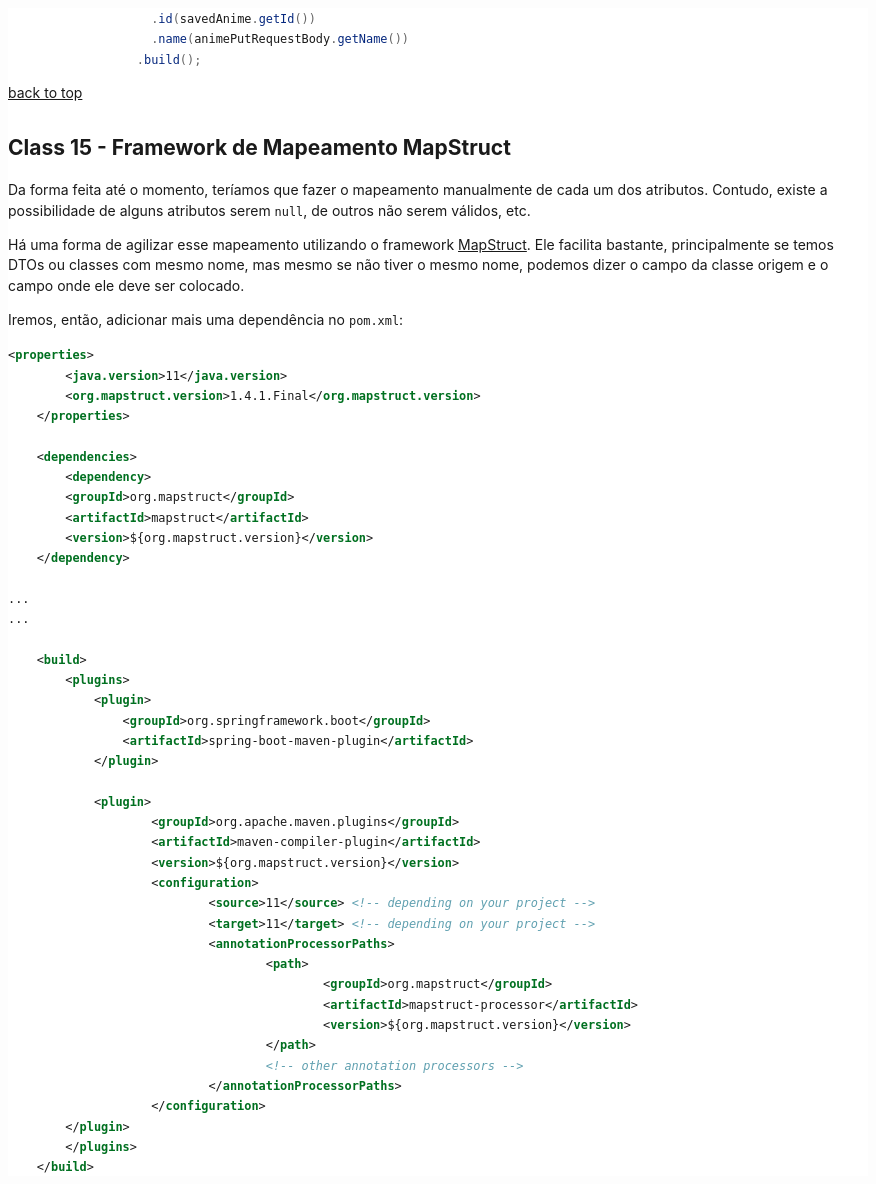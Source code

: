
 ```java
                    .id(savedAnime.getId())
                    .name(animePutRequestBody.getName())
                  .build();

```

[back to top](#table-of-contents)

## Class 15 - Framework de Mapeamento MapStruct

Da forma feita até o momento, teríamos que fazer o mapeamento manualmente de cada um dos atributos. Contudo,
existe a possibilidade de alguns atributos serem `null`, de outros não serem válidos, etc.

Há uma forma de agilizar esse mapeamento utilizando o framework [MapStruct](https://mapstruct.org/). Ele facilita
bastante, principalmente se temos DTOs ou classes com mesmo nome, mas mesmo se não tiver o mesmo nome, podemos dizer
o campo da classe origem e o campo onde ele deve ser colocado.

Iremos, então, adicionar mais uma dependência no `pom.xml`:

```xml
<properties>
		<java.version>11</java.version>
		<org.mapstruct.version>1.4.1.Final</org.mapstruct.version>
	</properties>

	<dependencies>
		<dependency>
        <groupId>org.mapstruct</groupId>
        <artifactId>mapstruct</artifactId>
        <version>${org.mapstruct.version}</version>
    </dependency>

...
...

	<build>
		<plugins>
			<plugin>
				<groupId>org.springframework.boot</groupId>
				<artifactId>spring-boot-maven-plugin</artifactId>
			</plugin>

			<plugin>
					<groupId>org.apache.maven.plugins</groupId>
					<artifactId>maven-compiler-plugin</artifactId>
					<version>${org.mapstruct.version}</version>
					<configuration>
							<source>11</source> <!-- depending on your project -->
							<target>11</target> <!-- depending on your project -->
							<annotationProcessorPaths>
									<path>
											<groupId>org.mapstruct</groupId>
											<artifactId>mapstruct-processor</artifactId>
											<version>${org.mapstruct.version}</version>
									</path>
									<!-- other annotation processors -->
							</annotationProcessorPaths>
					</configuration>
        </plugin>
		</plugins>
	</build>
```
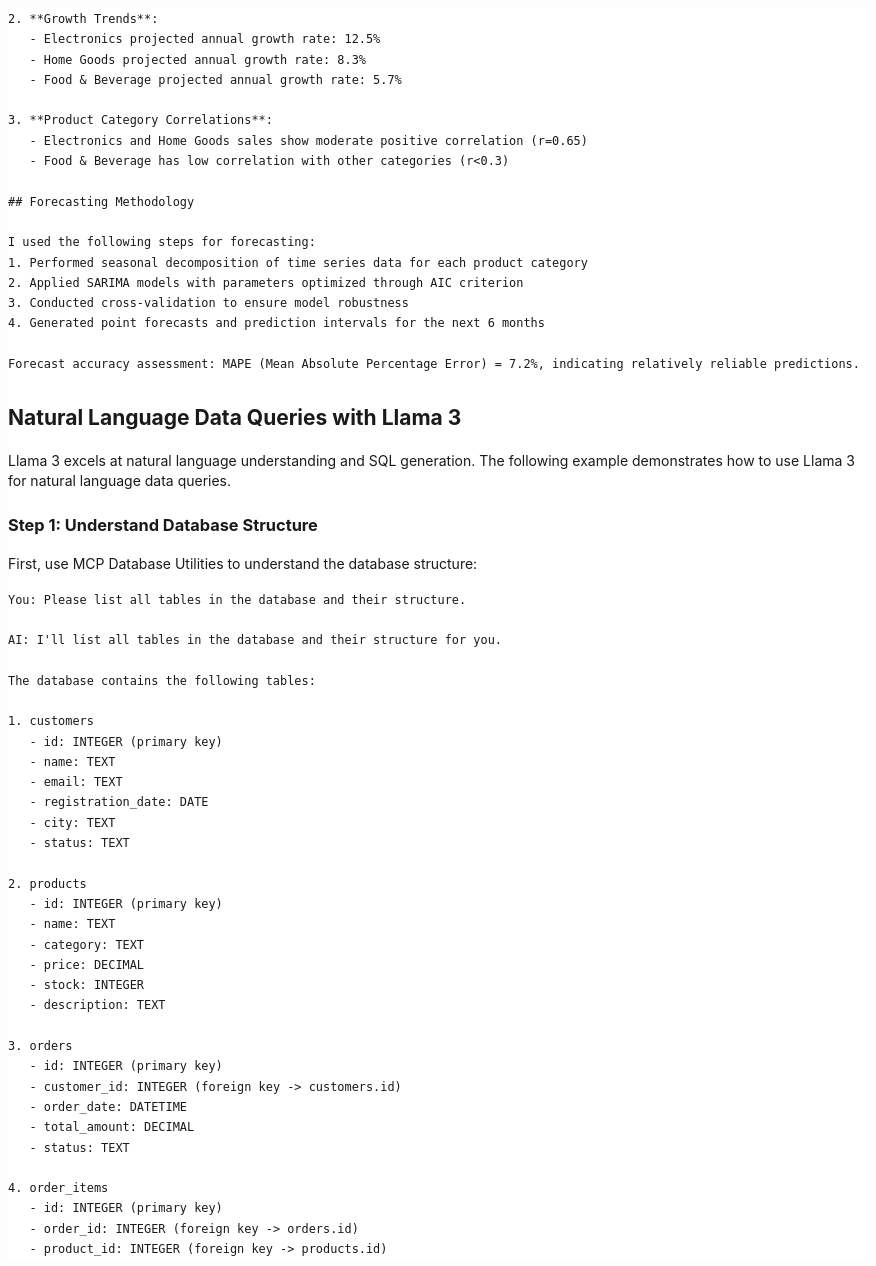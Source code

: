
 ```
2. **Growth Trends**:
   - Electronics projected annual growth rate: 12.5%
   - Home Goods projected annual growth rate: 8.3%
   - Food & Beverage projected annual growth rate: 5.7%

3. **Product Category Correlations**:
   - Electronics and Home Goods sales show moderate positive correlation (r=0.65)
   - Food & Beverage has low correlation with other categories (r<0.3)

## Forecasting Methodology

I used the following steps for forecasting:
1. Performed seasonal decomposition of time series data for each product category
2. Applied SARIMA models with parameters optimized through AIC criterion
3. Conducted cross-validation to ensure model robustness
4. Generated point forecasts and prediction intervals for the next 6 months

Forecast accuracy assessment: MAPE (Mean Absolute Percentage Error) = 7.2%, indicating relatively reliable predictions.
```

## Natural Language Data Queries with Llama 3

Llama 3 excels at natural language understanding and SQL generation. The following example demonstrates how to use Llama 3 for natural language data queries.

### Step 1: Understand Database Structure

First, use MCP Database Utilities to understand the database structure:

```
You: Please list all tables in the database and their structure.

AI: I'll list all tables in the database and their structure for you.

The database contains the following tables:

1. customers
   - id: INTEGER (primary key)
   - name: TEXT
   - email: TEXT
   - registration_date: DATE
   - city: TEXT
   - status: TEXT

2. products
   - id: INTEGER (primary key)
   - name: TEXT
   - category: TEXT
   - price: DECIMAL
   - stock: INTEGER
   - description: TEXT

3. orders
   - id: INTEGER (primary key)
   - customer_id: INTEGER (foreign key -> customers.id)
   - order_date: DATETIME
   - total_amount: DECIMAL
   - status: TEXT

4. order_items
   - id: INTEGER (primary key)
   - order_id: INTEGER (foreign key -> orders.id)
   - product_id: INTEGER (foreign key -> products.id)
```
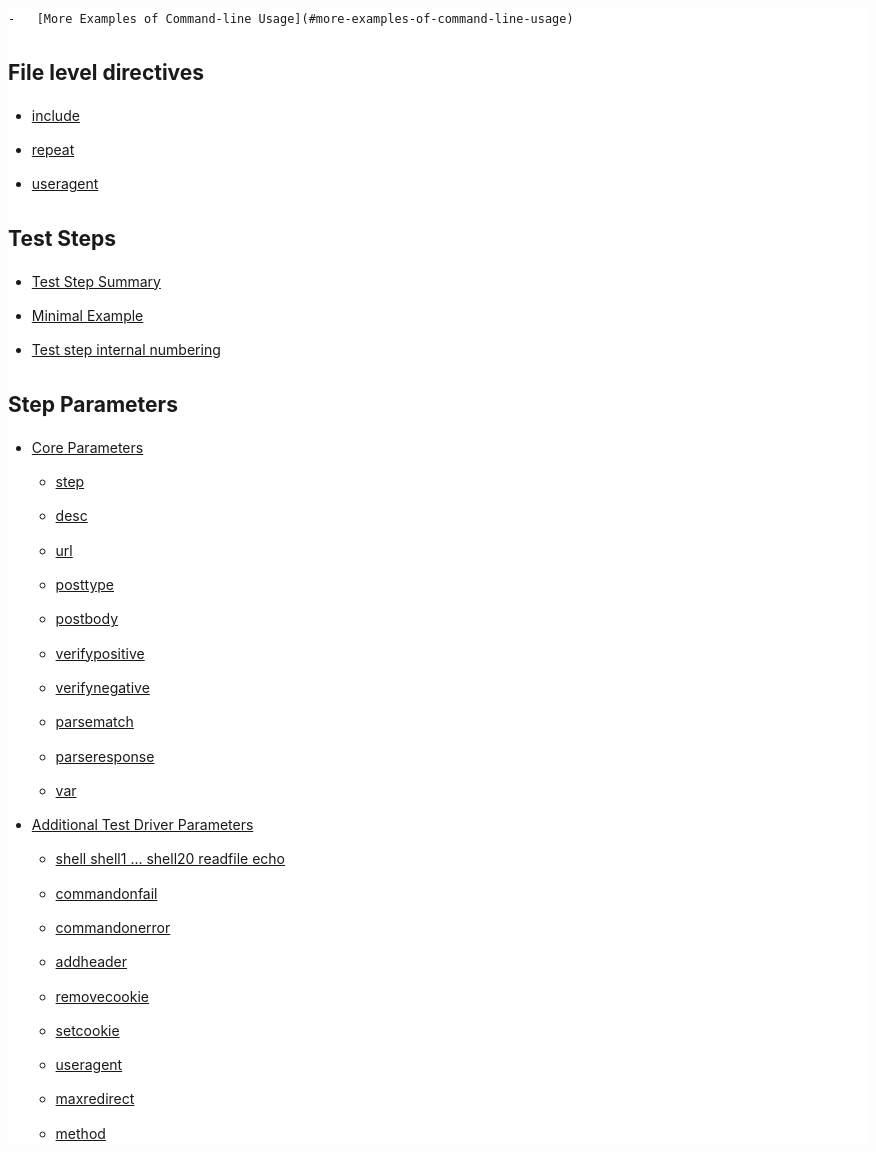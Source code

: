     -   [More Examples of Command-line Usage](#more-examples-of-command-line-usage)

## File level directives

-   [include](#include)

-   [repeat](#repeat)

-   [useragent](#useragent---directive)

## Test Steps

-   [Test Step Summary](#test-step-summary)

-   [Minimal Example](#minimal-example)

-   [Test step internal numbering](#test-step-internal-numbering)

## Step Parameters

-   [Core Parameters](#core-parameters)

    -   [step](#step)

    -   [desc](#desc)

    -   [url](#url)

    -   [posttype](#posttype)

    -   [postbody](#postbody)

    -   [verifypositive](#verifypositive)

    -   [verifynegative](#verifynegative)

    -   [parsematch](#parsematch)

    -   [parseresponse](#parseresponse)

    -   [var](#var)

-   [Additional Test Driver Parameters](#additional-test-driver-parameters)

    -   [shell shell1 ... shell20 readfile echo](#shell)

    -   [commandonfail](#commandonfail)

    -   [commandonerror](#commandonerror)

    -   [addheader](#addheader)

    -   [removecookie](#removecookie)

    -   [setcookie](#setcookie)

    -   [useragent](#useragent---parameter)

    -   [maxredirect](#maxredirect)

    -   [method](#method)
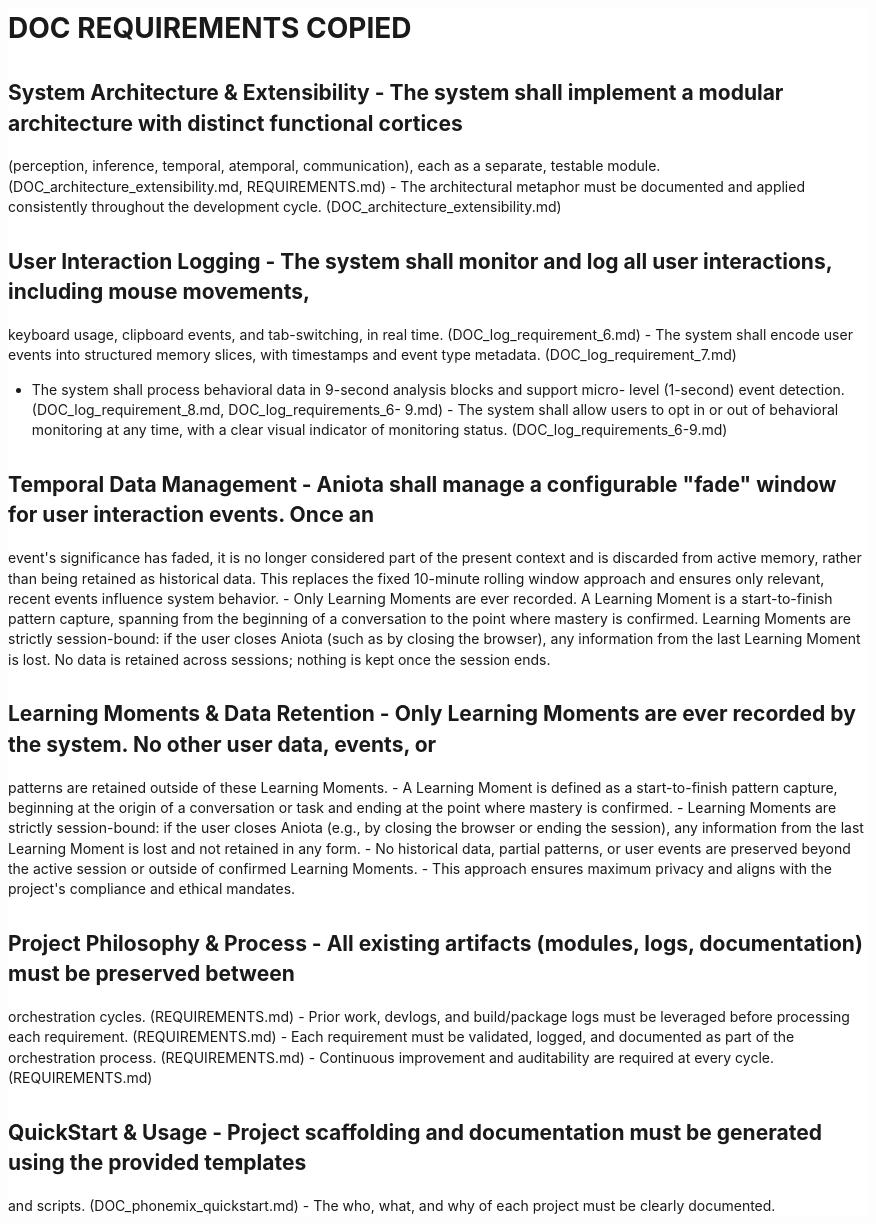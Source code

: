 # DOC REQUIREMENTS COPIED  
  
## System Architecture & Extensibility - The system shall implement a modular architecture with distinct functional cortices 
(perception, inference, temporal, atemporal, communication), each as a separate, testable 
module. (DOC_architecture_extensibility.md, REQUIREMENTS.md) - The architectural metaphor must be documented and applied consistently throughout 
the development cycle. (DOC_architecture_extensibility.md)  
## User Interaction Logging - The system shall monitor and log all user interactions, including mouse movements, 
keyboard usage, clipboard events, and tab-switching, in real time. 
(DOC_log_requirement_6.md) - The system shall encode user events into structured memory slices, with timestamps and 
event type metadata. (DOC_log_requirement_7.md) 
- The system shall process behavioral data in 9-second analysis blocks and support micro-
level (1-second) event detection. (DOC_log_requirement_8.md, DOC_log_requirements_6-
9.md) - The system shall allow users to opt in or out of behavioral monitoring at any time, with a 
clear visual indicator of monitoring status. (DOC_log_requirements_6-9.md)  
## Temporal Data Management - Aniota shall manage a configurable "fade" window for user interaction events. Once an 
event's significance has faded, it is no longer considered part of the present context and is 
discarded from active memory, rather than being retained as historical data. This replaces 
the fixed 10-minute rolling window approach and ensures only relevant, recent events 
influence system behavior. - Only Learning Moments are ever recorded. A Learning Moment is a start-to-finish pattern 
capture, spanning from the beginning of a conversation to the point where mastery is 
confirmed. Learning Moments are strictly session-bound: if the user closes Aniota (such as 
by closing the browser), any information from the last Learning Moment is lost. No data is 
retained across sessions; nothing is kept once the session ends.  
## Learning Moments & Data Retention - Only Learning Moments are ever recorded by the system. No other user data, events, or 
patterns are retained outside of these Learning Moments. - A Learning Moment is defined as a start-to-finish pattern capture, beginning at the origin 
of a conversation or task and ending at the point where mastery is confirmed. - Learning Moments are strictly session-bound: if the user closes Aniota (e.g., by closing 
the browser or ending the session), any information from the last Learning Moment is lost 
and not retained in any form. - No historical data, partial patterns, or user events are preserved beyond the active 
session or outside of confirmed Learning Moments. - This approach ensures maximum privacy and aligns with the project's compliance and 
ethical mandates.  
## Project Philosophy & Process - All existing artifacts (modules, logs, documentation) must be preserved between 
orchestration cycles. (REQUIREMENTS.md) - Prior work, devlogs, and build/package logs must be leveraged before processing each 
requirement. (REQUIREMENTS.md) - Each requirement must be validated, logged, and documented as part of the 
orchestration process. (REQUIREMENTS.md) - Continuous improvement and auditability are required at every cycle. 
(REQUIREMENTS.md)  
## QuickStart & Usage - Project scaffolding and documentation must be generated using the provided templates 
and scripts. (DOC_phonemix_quickstart.md) - The who, what, and why of each project must be clearly documented.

» **The task**
An exact, picture-free copy of the entries is required.

» **Your solution**
Source code

:
 ```java
                    .id(savedAnime.getId())
                    .name(animePutRequestBody.getName())
                  .build();

```

[back to top](#table-of-contents)

## Class 15 - Framework de Mapeamento MapStruct

Da forma feita até o momento, teríamos que fazer o mapeamento manualmente de cada um dos atributos. Contudo,
existe a possibilidade de alguns atributos serem `null`, de outros não serem válidos, etc.

Há uma forma de agilizar esse mapeamento utilizando o framework [MapStruct](https://mapstruct.org/). Ele facilita
bastante, principalmente se temos DTOs ou classes com mesmo nome, mas mesmo se não tiver o mesmo nome, podemos dizer
o campo da classe origem e o campo onde ele deve ser colocado.

Iremos, então, adicionar mais uma dependência no `pom.xml`:

```xml
<properties>
		<java.version>11</java.version>
		<org.mapstruct.version>1.4.1.Final</org.mapstruct.version>
	</properties>

	<dependencies>
		<dependency>
        <groupId>org.mapstruct</groupId>
        <artifactId>mapstruct</artifactId>
        <version>${org.mapstruct.version}</version>
    </dependency>

...
...

	<build>
		<plugins>
			<plugin>
				<groupId>org.springframework.boot</groupId>
				<artifactId>spring-boot-maven-plugin</artifactId>
			</plugin>

			<plugin>
					<groupId>org.apache.maven.plugins</groupId>
					<artifactId>maven-compiler-plugin</artifactId>
					<version>${org.mapstruct.version}</version>
					<configuration>
							<source>11</source> <!-- depending on your project -->
							<target>11</target> <!-- depending on your project -->
							<annotationProcessorPaths>
									<path>
											<groupId>org.mapstruct</groupId>
											<artifactId>mapstruct-processor</artifactId>
											<version>${org.mapstruct.version}</version>
									</path>
									<!-- other annotation processors -->
							</annotationProcessorPaths>
					</configuration>
        </plugin>
		</plugins>
	</build>
```
Source code

:
 ```
2. **Growth Trends**:
   - Electronics projected annual growth rate: 12.5%
   - Home Goods projected annual growth rate: 8.3%
   - Food & Beverage projected annual growth rate: 5.7%

3. **Product Category Correlations**:
   - Electronics and Home Goods sales show moderate positive correlation (r=0.65)
   - Food & Beverage has low correlation with other categories (r<0.3)

## Forecasting Methodology

I used the following steps for forecasting:
1. Performed seasonal decomposition of time series data for each product category
2. Applied SARIMA models with parameters optimized through AIC criterion
3. Conducted cross-validation to ensure model robustness
4. Generated point forecasts and prediction intervals for the next 6 months

Forecast accuracy assessment: MAPE (Mean Absolute Percentage Error) = 7.2%, indicating relatively reliable predictions.
```

## Natural Language Data Queries with Llama 3

Llama 3 excels at natural language understanding and SQL generation. The following example demonstrates how to use Llama 3 for natural language data queries.

### Step 1: Understand Database Structure

First, use MCP Database Utilities to understand the database structure:

```
You: Please list all tables in the database and their structure.

AI: I'll list all tables in the database and their structure for you.

The database contains the following tables:

1. customers
   - id: INTEGER (primary key)
   - name: TEXT
   - email: TEXT
   - registration_date: DATE
   - city: TEXT
   - status: TEXT

2. products
   - id: INTEGER (primary key)
   - name: TEXT
   - category: TEXT
   - price: DECIMAL
   - stock: INTEGER
   - description: TEXT

3. orders
   - id: INTEGER (primary key)
   - customer_id: INTEGER (foreign key -> customers.id)
   - order_date: DATETIME
   - total_amount: DECIMAL
   - status: TEXT

4. order_items
   - id: INTEGER (primary key)
   - order_id: INTEGER (foreign key -> orders.id)
   - product_id: INTEGER (foreign key -> products.id)
```
Source code

:     -   [More Examples of Command-line Usage](#more-examples-of-command-line-usage)

## File level directives

-   [include](#include)

-   [repeat](#repeat)

-   [useragent](#useragent---directive)

## Test Steps

-   [Test Step Summary](#test-step-summary)

-   [Minimal Example](#minimal-example)

-   [Test step internal numbering](#test-step-internal-numbering)

## Step Parameters

-   [Core Parameters](#core-parameters)

    -   [step](#step)

    -   [desc](#desc)

    -   [url](#url)

    -   [posttype](#posttype)

    -   [postbody](#postbody)

    -   [verifypositive](#verifypositive)

    -   [verifynegative](#verifynegative)

    -   [parsematch](#parsematch)

    -   [parseresponse](#parseresponse)

    -   [var](#var)

-   [Additional Test Driver Parameters](#additional-test-driver-parameters)

    -   [shell shell1 ... shell20 readfile echo](#shell)

    -   [commandonfail](#commandonfail)

    -   [commandonerror](#commandonerror)

    -   [addheader](#addheader)

    -   [removecookie](#removecookie)

    -   [setcookie](#setcookie)

    -   [useragent](#useragent---parameter)

    -   [maxredirect](#maxredirect)

    -   [method](#method)
Source code

: # DOC REQUIREMENTS COPIED  
  
## System Architecture & Extensibility - The system shall implement a modular architecture with distinct functional cortices 
(perception, inference, temporal, atemporal, communication), each as a separate, testable 
module. (DOC_architecture_extensibility.md, REQUIREMENTS.md) - The architectural metaphor must be documented and applied consistently throughout 
the development cycle. (DOC_architecture_extensibility.md)  
## User Interaction Logging - The system shall monitor and log all user interactions, including mouse movements, 
keyboard usage, clipboard events, and tab-switching, in real time. 
(DOC_log_requirement_6.md) - The system shall encode user events into structured memory slices, with timestamps and 
event type metadata. (DOC_log_requirement_7.md) 
- The system shall process behavioral data in 9-second analysis blocks and support micro-
level (1-second) event detection. (DOC_log_requirement_8.md, DOC_log_requirements_6-
9.md) - The system shall allow users to opt in or out of behavioral monitoring at any time, with a 
clear visual indicator of monitoring status. (DOC_log_requirements_6-9.md)  
## Temporal Data Management - Aniota shall manage a configurable "fade" window for user interaction events. Once an 
event's significance has faded, it is no longer considered part of the present context and is 
discarded from active memory, rather than being retained as historical data. This replaces 
the fixed 10-minute rolling window approach and ensures only relevant, recent events 
influence system behavior. - Only Learning Moments are ever recorded. A Learning Moment is a start-to-finish pattern 
capture, spanning from the beginning of a conversation to the point where mastery is 
confirmed. Learning Moments are strictly session-bound: if the user closes Aniota (such as 
by closing the browser), any information from the last Learning Moment is lost. No data is 
retained across sessions; nothing is kept once the session ends.  
## Learning Moments & Data Retention - Only Learning Moments are ever recorded by the system. No other user data, events, or 
patterns are retained outside of these Learning Moments. - A Learning Moment is defined as a start-to-finish pattern capture, beginning at the origin 
of a conversation or task and ending at the point where mastery is confirmed. - Learning Moments are strictly session-bound: if the user closes Aniota (e.g., by closing 
the browser or ending the session), any information from the last Learning Moment is lost 
and not retained in any form. - No historical data, partial patterns, or user events are preserved beyond the active 
session or outside of confirmed Learning Moments. - This approach ensures maximum privacy and aligns with the project's compliance and 
ethical mandates.  
## Project Philosophy & Process - All existing artifacts (modules, logs, documentation) must be preserved between 
orchestration cycles. (REQUIREMENTS.md) - Prior work, devlogs, and build/package logs must be leveraged before processing each 
requirement. (REQUIREMENTS.md) - Each requirement must be validated, logged, and documented as part of the 
orchestration process. (REQUIREMENTS.md) - Continuous improvement and auditability are required at every cycle. 
(REQUIREMENTS.md)  
## QuickStart & Usage - Project scaffolding and documentation must be generated using the provided templates 
and scripts. (DOC_phonemix_quickstart.md) - The who, what, and why of each project must be clearly documented.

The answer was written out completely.